By Saxone Akhaine and Abdulganiyu Alabi, Kaduna
30 April 2021   |   4:05 am
Residents of Kakau and other parts Chikun Local Council in Kaduna State have fled their homes to safer places in Kaduna metropolis due to attack by bandits.

Photo: BBC

Parents of kidnapped Afaka students my occupy N’Assembly today

Residents of Kakau and other parts Chikun Local Council in Kaduna State have fled their homes to safer places in Kaduna metropolis due to attack by bandits.

The Senior Pastor of Salvation Baptist Church, Kaduna, Rev.
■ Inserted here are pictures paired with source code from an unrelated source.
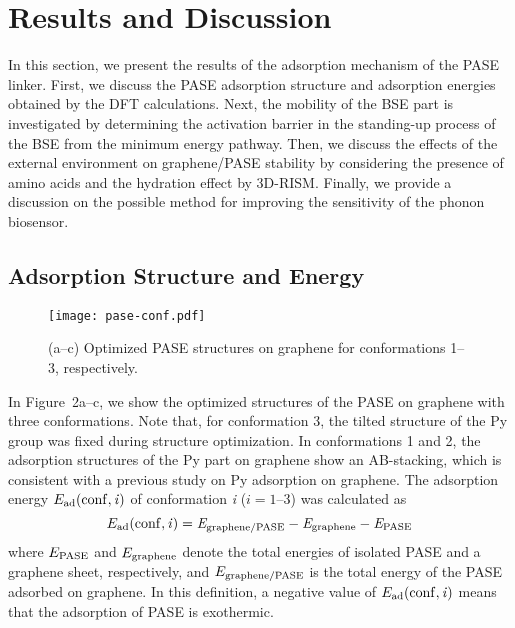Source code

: \documentclass[journal=acsodf,manuscript=article]{achemso}
\begin{document}
\section{Results and Discussion}

In this section, we present the results of the adsorption mechanism of the PASE linker.
First, we discuss the PASE adsorption structure and adsorption energies obtained by the DFT calculations.
Next, the mobility of the BSE part is investigated by determining the activation barrier in the standing-up process of the BSE from the minimum energy pathway. Then, we discuss the effects of the external environment on graphene/PASE stability by considering the presence of amino acids and the hydration effect by 3D-RISM. Finally, we provide a discussion on the possible method for improving the sensitivity of the phonon biosensor.

\subsection{Adsorption Structure and Energy}

\begin{figure}[t]
    \centering
    \texttt{[image: pase-conf.pdf]}
    \caption{(a--c) Optimized PASE structures on graphene for conformations 1--3, respectively.}
    \label{fig:pase-conf}
\end{figure} 

\indent In Figure\ 2a--c, we show the optimized structures of the PASE on graphene with three conformations. Note that, for conformation 3, the tilted structure of the Py group was fixed during structure optimization. In conformations 1 and 2, the adsorption structures of the Py part on graphene show an AB-stacking, which is consistent with a previous study on Py adsorption on graphene\cite{bailey2014study}. The adsorption energy $E_{\rm ad}(\rm conf,\it i)$ of conformation {\it i} ($i = 1$--$3$) was calculated as
\begin{equation}
E_{\rm ad}(\rm conf,\it i) =  E_{\rm graphene/PASE} - E_{\rm graphene} - E_{\rm PASE}
\end{equation}where $E_{\rm PASE}$ and $E_{\rm graphene}$ denote the total energies of isolated PASE and a graphene sheet, respectively, and $E_{\rm graphene/PASE}$ is the total energy of the PASE adsorbed on graphene. In this definition, a negative value of $E_{\rm ad}(\rm conf,\it i)$ means that the adsorption of PASE is exothermic.
\end{document}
Solomon Tafida, yesterday, conducted journalists round the temporary shelter for kidnap victims in Ungwar Yelwa, Kaduna.

Most of the traumatised victims said the criminals had over 4,000 hostages in different camps in forests along Kaduna–Abuja highway, near Rijana village.

One of the victims, whose personal residential building in Kakau Community was invaded by the kidnappers, Lawrence Takon, said in an Interview:

“My wife, three children and I have abandoned our house in Kakau to take refuge here in Ungwar Yelwar, because of the trauma we had when the kidnappers came and took my family away.”

Meanwhile, Tafida said it was time for the government to live up to their responsibility to protect Nigerians.

MEANWHILE, the parents of the remaining 29 students of the Federal College of Forestry Mechanisation, Afaka, Kaduna, have vowed to storm the National Assembly in an unprecedented protest, for failure of the Forestry Research Institute of Nigeria (FRIN), which supervises the college, to secure the release of their children from their abductors by midnight of Thursday, April 29, 2021.

Ten of the 39 abducted students had already been released by the abductors in two batches of five each last month.

In a statement by their Chairman, Usman Abdullahi, the parents said they were depressed by the continued captivity of their children, whom were suffering severe maltreatment in the hands of their abductors and, consequently, enraged by the devastating indifference of the government, through the FRIN, to their plight.

The parents, who rose from their meeting on Monday, April 26, gave FRIN 72 hours, which expires midnight of Thursday, April 29, within which to secure the release of the abductees.